AI API 监控与告警系统指南:2026年用 Prometheus / Grafana / PagerDuty 打造 AI 服务可观测性
AI API 调用成本高、延迟大、错误多——没有监控就是在"盲飞"。2026年,随着 AI 服务在生产环境中的重要性提升,监控和告警已成为必需。本文详解如何用 Prometheus + Grafana 打造 AI API 可观测性体系。
⚠️ AI API 监控的核心指标:Token 消耗(直接关联成本)、API 延迟(用户体验)、错误率(服务质量)、QPS(容量规划)。没有监控,月底账单可能吓你一跳。
AI API 监控指标体系
| 指标类型 | 具体指标 | 重要性 |
|---|---|---|
| 成本 | Token 消耗(输入/输出)、日费用、月费用 | ⭐⭐⭐⭐⭐ |
| 性能 | API 延迟(P50/P95/P99)、吞吐量 | ⭐⭐⭐⭐⭐ |
| 质量 | 错误率、429 超限次数、401 认证失败 | ⭐⭐⭐⭐⭐ |
| 容量 | QPS、并发连接数、利用率 | ⭐⭐⭐ |
Prometheus 埋点方案
# pip install prometheus-client
from prometheus_client import Counter, Histogram, Gauge
import time
# 定义指标
api_requests_total = Counter(
'ai_api_requests_total',
'Total AI API requests',
['model', 'endpoint', 'status']
)
api_request_duration = Histogram(
'ai_api_request_duration_seconds',
'AI API request duration',
['model', 'endpoint']
)
token_usage_input = Counter(
'ai_token_usage_input_total',
'Total input tokens consumed',
['model']
)
token_usage_output = Counter(
'ai_token_usage_output_total',
'Total output tokens consumed',
['model']
)
api_cost_total = Counter(
'ai_api_cost_total_yuan',
'Total API cost in yuan',
['model']
)
# 在调用 API 时记录指标
def call_ai_api_with_metrics(model: str, messages: list):
start = time.time()
try:
response = client.messages.create(
model=model,
messages=messages
)
duration = time.time() - start
# 记录请求
api_requests_total.labels(model=model, endpoint='chat', status='success').inc()
# 记录延迟
api_request_duration.labels(model=model, endpoint='chat').observe(duration)
# 记录 Token(根据模型计算)
input_tokens = estimate_tokens(messages)
output_tokens = estimate_tokens(response.content)
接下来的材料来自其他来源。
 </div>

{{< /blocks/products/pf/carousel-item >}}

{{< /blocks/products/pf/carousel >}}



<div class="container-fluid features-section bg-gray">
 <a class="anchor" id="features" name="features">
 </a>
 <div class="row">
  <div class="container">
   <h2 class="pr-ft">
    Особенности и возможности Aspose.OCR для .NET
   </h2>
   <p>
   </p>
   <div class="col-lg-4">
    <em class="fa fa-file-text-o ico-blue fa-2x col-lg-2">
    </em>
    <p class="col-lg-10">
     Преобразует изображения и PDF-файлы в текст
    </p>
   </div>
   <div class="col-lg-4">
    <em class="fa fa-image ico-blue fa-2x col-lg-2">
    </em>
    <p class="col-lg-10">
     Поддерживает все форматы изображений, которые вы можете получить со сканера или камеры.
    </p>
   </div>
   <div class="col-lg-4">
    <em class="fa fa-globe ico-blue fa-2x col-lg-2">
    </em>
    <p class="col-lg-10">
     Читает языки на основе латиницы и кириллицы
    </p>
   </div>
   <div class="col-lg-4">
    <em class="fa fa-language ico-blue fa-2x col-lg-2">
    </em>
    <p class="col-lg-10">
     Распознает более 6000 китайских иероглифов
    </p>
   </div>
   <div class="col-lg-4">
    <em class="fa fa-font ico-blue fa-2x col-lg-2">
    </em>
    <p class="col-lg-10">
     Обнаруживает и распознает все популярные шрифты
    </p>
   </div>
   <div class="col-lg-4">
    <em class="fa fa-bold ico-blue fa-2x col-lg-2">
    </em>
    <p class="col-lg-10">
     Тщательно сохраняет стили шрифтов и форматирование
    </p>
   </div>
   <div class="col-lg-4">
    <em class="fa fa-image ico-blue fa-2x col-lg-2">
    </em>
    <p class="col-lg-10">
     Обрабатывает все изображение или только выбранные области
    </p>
token_usage_input.labels(model=model).inc(input_tokens)
token_usage_output.labels(model=model).inc(output_tokens)
# 记录费用
cost = calculate_cost(model, input_tokens, output_tokens)
api_cost_total.labels(model=model).inc(cost)
return response
except Exception as e:
duration = time.time() - start
api_requests_total.labels(model=model, endpoint='chat', status='error').inc()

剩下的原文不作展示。